▸ What is needed:
Once you find a line containing the word "deixa" in the entries below, copy it.

▸ Saved data entries:
• • • • • • •
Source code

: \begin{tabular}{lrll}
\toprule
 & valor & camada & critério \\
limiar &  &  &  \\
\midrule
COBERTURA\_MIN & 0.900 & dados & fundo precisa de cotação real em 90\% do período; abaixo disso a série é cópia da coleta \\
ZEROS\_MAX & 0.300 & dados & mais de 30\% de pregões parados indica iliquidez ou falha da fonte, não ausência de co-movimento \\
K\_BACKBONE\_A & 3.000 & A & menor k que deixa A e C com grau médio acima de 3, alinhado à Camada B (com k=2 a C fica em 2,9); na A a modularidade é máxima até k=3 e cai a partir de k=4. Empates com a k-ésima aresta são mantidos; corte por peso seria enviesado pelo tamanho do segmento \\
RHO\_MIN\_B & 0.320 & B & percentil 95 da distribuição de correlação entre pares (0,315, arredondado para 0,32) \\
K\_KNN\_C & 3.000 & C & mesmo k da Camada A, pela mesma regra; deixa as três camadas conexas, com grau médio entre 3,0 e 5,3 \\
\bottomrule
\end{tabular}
• • • • • • •
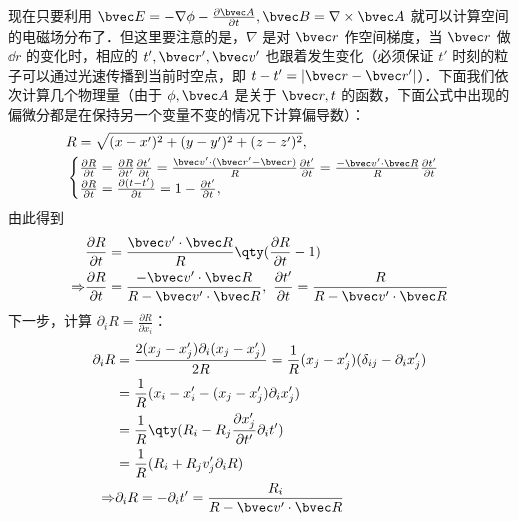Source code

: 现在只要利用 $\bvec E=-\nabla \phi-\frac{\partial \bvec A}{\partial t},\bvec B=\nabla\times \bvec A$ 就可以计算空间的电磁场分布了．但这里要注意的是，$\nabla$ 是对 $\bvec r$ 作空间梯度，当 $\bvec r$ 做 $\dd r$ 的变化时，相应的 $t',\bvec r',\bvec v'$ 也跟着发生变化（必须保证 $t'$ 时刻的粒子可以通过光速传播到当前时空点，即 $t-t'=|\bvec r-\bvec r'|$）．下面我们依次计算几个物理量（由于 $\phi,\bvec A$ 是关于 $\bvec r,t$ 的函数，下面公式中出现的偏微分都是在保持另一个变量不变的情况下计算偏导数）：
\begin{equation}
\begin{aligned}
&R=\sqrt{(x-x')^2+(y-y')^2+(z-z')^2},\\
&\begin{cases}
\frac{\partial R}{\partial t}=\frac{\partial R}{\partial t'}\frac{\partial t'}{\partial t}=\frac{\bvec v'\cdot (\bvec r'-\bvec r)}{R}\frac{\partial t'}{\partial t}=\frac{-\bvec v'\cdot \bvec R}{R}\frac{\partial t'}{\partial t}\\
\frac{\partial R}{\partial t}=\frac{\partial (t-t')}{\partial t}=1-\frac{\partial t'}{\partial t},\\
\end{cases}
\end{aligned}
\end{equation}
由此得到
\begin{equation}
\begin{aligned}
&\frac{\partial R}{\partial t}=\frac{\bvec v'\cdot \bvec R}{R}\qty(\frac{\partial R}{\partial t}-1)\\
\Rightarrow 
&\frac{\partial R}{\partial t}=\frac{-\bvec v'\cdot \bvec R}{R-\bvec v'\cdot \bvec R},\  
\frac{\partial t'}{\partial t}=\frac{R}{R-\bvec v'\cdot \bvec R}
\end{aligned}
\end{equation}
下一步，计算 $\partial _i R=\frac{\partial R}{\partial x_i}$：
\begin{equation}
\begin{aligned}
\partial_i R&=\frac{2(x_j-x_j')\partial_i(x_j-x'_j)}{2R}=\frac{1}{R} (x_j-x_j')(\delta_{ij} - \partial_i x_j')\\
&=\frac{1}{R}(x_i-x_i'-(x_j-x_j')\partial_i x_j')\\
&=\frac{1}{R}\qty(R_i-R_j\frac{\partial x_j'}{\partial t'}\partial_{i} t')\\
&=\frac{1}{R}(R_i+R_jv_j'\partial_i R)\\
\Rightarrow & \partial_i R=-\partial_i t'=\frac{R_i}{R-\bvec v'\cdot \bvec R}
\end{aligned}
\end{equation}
• • • • • • •
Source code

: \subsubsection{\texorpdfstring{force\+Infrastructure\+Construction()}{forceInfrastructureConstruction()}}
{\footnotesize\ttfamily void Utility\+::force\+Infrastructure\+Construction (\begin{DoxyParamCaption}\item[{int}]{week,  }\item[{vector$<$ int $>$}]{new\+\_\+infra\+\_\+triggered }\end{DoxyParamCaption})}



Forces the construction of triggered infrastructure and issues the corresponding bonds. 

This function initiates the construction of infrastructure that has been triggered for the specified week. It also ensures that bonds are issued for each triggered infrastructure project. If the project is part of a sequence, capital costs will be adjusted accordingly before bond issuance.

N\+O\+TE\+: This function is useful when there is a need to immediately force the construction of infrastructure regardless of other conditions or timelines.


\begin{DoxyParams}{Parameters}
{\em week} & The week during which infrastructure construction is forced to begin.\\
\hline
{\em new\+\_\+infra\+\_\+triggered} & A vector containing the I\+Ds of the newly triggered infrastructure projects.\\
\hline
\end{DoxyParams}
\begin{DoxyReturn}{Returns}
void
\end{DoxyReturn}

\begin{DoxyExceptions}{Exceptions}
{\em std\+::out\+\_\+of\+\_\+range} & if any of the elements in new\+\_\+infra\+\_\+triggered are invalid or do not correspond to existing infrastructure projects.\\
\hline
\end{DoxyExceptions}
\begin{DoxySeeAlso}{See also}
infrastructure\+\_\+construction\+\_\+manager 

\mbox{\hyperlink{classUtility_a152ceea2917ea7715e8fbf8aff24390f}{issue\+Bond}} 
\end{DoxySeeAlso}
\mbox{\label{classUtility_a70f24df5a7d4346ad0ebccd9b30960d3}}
• • • • • • •
▸ Reply:
K\_BACKBONE\_A & 3.000 & A & menor k que deixa A e C com grau médio acima de 3, alinhado à Camada B (com k=2 a C fica em 2,9); na A a modularidade é máxima até k=3 e cai a partir de k=4. Empates com a k-ésima aresta são mantidos; corte por peso seria enviesado pelo tamanho do segmento \\
K\_KNN\_C & 3.000 & C & mesmo k da Camada A, pela mesma regra; deixa as três camadas conexas, com grau médio entre 3,0 e 5,3 \\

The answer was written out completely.